Here’s what the reader wrote: 
Hi Gail: Just wanted to let and you know that many Chambers of Commerce in resort areas post hotels, resorts, villas and cottages that are pet friendly.  We own three cottages in Rockport, Massachusetts (near Gloucester on Cape Ann) and since we welcome both dogs and cats to accompany their owners for vacation, our vacancy rate tends to be very low.  We have found that people who care enough to bring their pet along take very good care and pride themselves on having a well behaved animal. posts accommodations that allow pets along with the local chamber of commerce in Rockport, Gloucester and the North Shore. 
As Rockport is a walking town, most residents and vacationers walk their dogs down our lane and through the neighboring park where they’re required to pick up their messes.  We have even seen people with a Vietnamese pot belly pig, a guy with two ferrets and cats on harnesses.  Quite a show.”
I love this growing trend toward pet friendly vacation spots, but they are not without responsibilities for dog owners who use them.  The first was mentioned by the reader: Always pick up after your dog no matter where – at home or away. Here are some other things to consider when going on vacation with your dog.
Check ahead to ask about what the facility requires. Some may require crates, a health certificate, proof of inoculations, or something else. If you're traveling out of state, check the requirements of your destination. If you're traveling out of the country, check this website for what you’ll need    
Unless your dog is a seasoned traveler, traveling from home can be stressful. To reduce your dog’s stress, stick as closely as possible to your dog’s normal routine. Bring familiar objects -- dishes, bed, crate, and toys.
Pack food and water from home, so you don’t change his diet or water, upsetting his digestion, causing distress for everyone. If you go on a long vacation, consider using bottled water. And don’t forget to pack any medication he’s on.

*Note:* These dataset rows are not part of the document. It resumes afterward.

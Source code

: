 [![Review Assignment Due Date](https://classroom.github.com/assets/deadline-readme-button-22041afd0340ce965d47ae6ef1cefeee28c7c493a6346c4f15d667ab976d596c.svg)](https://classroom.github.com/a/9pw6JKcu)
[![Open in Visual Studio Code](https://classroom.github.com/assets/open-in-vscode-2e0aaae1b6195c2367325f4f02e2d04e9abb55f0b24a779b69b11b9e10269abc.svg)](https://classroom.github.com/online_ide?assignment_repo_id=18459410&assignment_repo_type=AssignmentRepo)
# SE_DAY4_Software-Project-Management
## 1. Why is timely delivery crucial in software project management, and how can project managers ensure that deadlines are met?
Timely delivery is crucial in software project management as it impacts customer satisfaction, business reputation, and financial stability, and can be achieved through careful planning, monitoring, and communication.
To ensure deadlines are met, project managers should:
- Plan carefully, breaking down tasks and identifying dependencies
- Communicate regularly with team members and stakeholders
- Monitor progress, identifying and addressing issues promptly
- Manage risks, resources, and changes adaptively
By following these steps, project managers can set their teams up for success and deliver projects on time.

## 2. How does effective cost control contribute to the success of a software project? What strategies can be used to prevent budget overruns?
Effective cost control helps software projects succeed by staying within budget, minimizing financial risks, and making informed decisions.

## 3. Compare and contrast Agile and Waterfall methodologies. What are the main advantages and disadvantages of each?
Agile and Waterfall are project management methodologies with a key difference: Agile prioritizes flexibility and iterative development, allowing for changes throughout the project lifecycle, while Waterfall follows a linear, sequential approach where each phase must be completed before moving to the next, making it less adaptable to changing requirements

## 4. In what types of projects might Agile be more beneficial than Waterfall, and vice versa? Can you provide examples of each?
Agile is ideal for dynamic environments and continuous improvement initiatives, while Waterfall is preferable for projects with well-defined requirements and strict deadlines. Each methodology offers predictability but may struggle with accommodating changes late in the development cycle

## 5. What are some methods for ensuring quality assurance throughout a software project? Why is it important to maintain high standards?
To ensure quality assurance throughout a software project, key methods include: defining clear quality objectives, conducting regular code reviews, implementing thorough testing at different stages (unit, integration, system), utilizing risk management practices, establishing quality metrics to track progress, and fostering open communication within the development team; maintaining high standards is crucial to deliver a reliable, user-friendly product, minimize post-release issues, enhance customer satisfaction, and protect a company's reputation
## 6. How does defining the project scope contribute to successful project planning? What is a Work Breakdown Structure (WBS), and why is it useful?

Crate - Traveling with a crate makes being away from home less stressful for your dog, and easier for you. Because a stressed dog will often express anxiety through chewing, it is safer to leave your dog in a crate if you leave him in the room. Most dogs feel less anxious in unfamiliar surroundings when in a familiar crate. If your dog is not crate trained, get him used to it before you travel.
Towels & Bedspread - If you allow your dog on the bed, bring a bedspread. Bring towels to dry him if it rains or you take him swimming, and pack a brush and grooming supplies. Consider the guests who will follow you, and the management as well -- don't make them sorry they allow dogs.
Be a Dog Ambassador - Both at home and on the road, we all have a responsibility to other dog owners and non-dog owners alike. Many hotels and recreation facilities have had bad experiences with dog owners. I remember a night I was staying at a hotel where I was presenting a seminar the next day. Another guest had left their dog alone, and from midnight till 2 a.m., the dog barked, keeping me (and others, I’m sure) awake. This thoughtlessness is what gives dogs a bad name – but it isn’t the dog; it's the owner. 

It is up to all of us to be thoughtful, considerate dog owners and good neighbors. If we do, more facilities will become “pet friendly.”